Quella porzione di sinistra comunista , ampia e fortemente rappresentativa sia nella realtà italiana sia in quella europea, disponeva in quel momento di un bagaglio teorico e politico, di una qualità di quadri, di un’autorevolezza complessiva, per pretendere prima di tutto di mantenere come valore prioritario la propria unità interna facendo discendere da questo dato le scelte successive e, in secondo luogo, di far valere a tutti i livelli proprio quell’assoluta attualità e forza innovativa che era presente nella sua proposta politica.
Tra la linea del “rimanere nel gorgo” e quella della “scissione comunque” fu così persa la possibilità concreta di portare avanti quella fondamentale ipotesi politica che pure nell’ambito della battaglia congressuale e nel corso stesso del convegno di Arco si era ben concretamente delineata.
Tante cose sono cambiate da allora, tanti protagonisti sono scomparsi, una generazione sembra proprio aver concluso il proprio cammino: eppure restiamo tenacemente convinti che uno spazio politico rimanga per poter affermare quelle idee e partendo da quel dato di continuità già affermato.

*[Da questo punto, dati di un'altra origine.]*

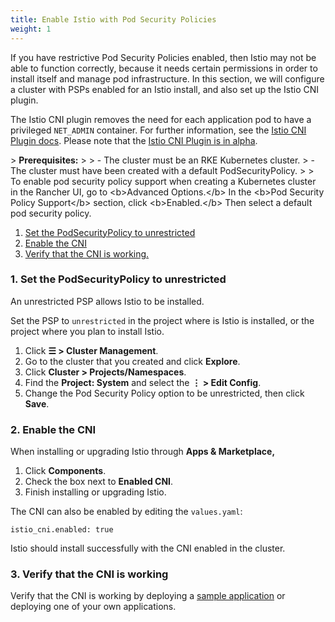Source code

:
 ```yaml
---
title: Enable Istio with Pod Security Policies
weight: 1
---
```


If you have restrictive Pod Security Policies enabled, then Istio may not be able to function correctly, because it needs certain permissions in order to install itself and manage pod infrastructure. In this section, we will configure a cluster with PSPs enabled for an Istio install, and also set up the Istio CNI plugin. 

The Istio CNI plugin removes the need for each application pod to have a privileged `NET_ADMIN` container. For further information, see the [Istio CNI Plugin docs](https://istio.io/docs/setup/additional-setup/cni). Please note that the [Istio CNI Plugin is in alpha](https://istio.io/about/feature-stages/).

\> **Prerequisites:**
\>
\> - The cluster must be an RKE Kubernetes cluster.
\> - The cluster must have been created with a default PodSecurityPolicy. 
\>
\> To enable pod security policy support when creating a Kubernetes cluster in the Rancher UI, go to \<b\>Advanced Options.\</b\> In the \<b\>Pod Security Policy Support\</b\> section, click \<b\>Enabled.\</b\> Then select a default pod security policy.

1. [Set the PodSecurityPolicy to unrestricted](#1-set-the-podsecuritypolicy-to-unrestricted)
2. [Enable the CNI](#2-enable-the-cni)
3. [Verify that the CNI is working.](#3-verify-that-the-cni-is-working)

### 1. Set the PodSecurityPolicy to unrestricted

An unrestricted PSP allows Istio to be installed.

Set the PSP to `unrestricted` in the project where is Istio is installed, or the project where you plan to install Istio.

1.  Click **☰ \> Cluster Management**.
1. Go to the cluster that you created and click **Explore**.
1. Click **Cluster \> Projects/Namespaces**.
1. Find the **Project: System** and select the **⋮ \> Edit Config**.
1. Change the Pod Security Policy option to be unrestricted, then click **Save**.

### 2. Enable the CNI

When installing or upgrading Istio through **Apps & Marketplace,**

1. Click **Components**.
2. Check the box next to **Enabled CNI**.
3. Finish installing or upgrading Istio.

The CNI can also be enabled by editing the `values.yaml`:

```
istio_cni.enabled: true
```

Istio should install successfully with the CNI enabled in the cluster.

### 3. Verify that the CNI is working

Verify that the CNI is working by deploying a [sample application](https://istio.io/latest/docs/examples/bookinfo/) or deploying one of your own applications.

Si tratta ancora di lavorare per studiare e proporre una fondamentale ripresa di protagonismo per l’insieme di valori e di idee che continuano a rappresentare un’identità necessaria per le lotte dell’uguaglianza, dell’emancipazione, del disegno di una società di liberi ed eguali. Le contraddizioni insanabili dell’ingiustizia sociale che verifichiamo incidere drammaticamente sulla realtà di tutti i giorni sono lì a ricordarci che “ribellarsi è giusto” e che vale ancora la pena di provarci.
Scusandoci per il tono ottocentesco (ma in tempi di arretramento storico forse ci può stare).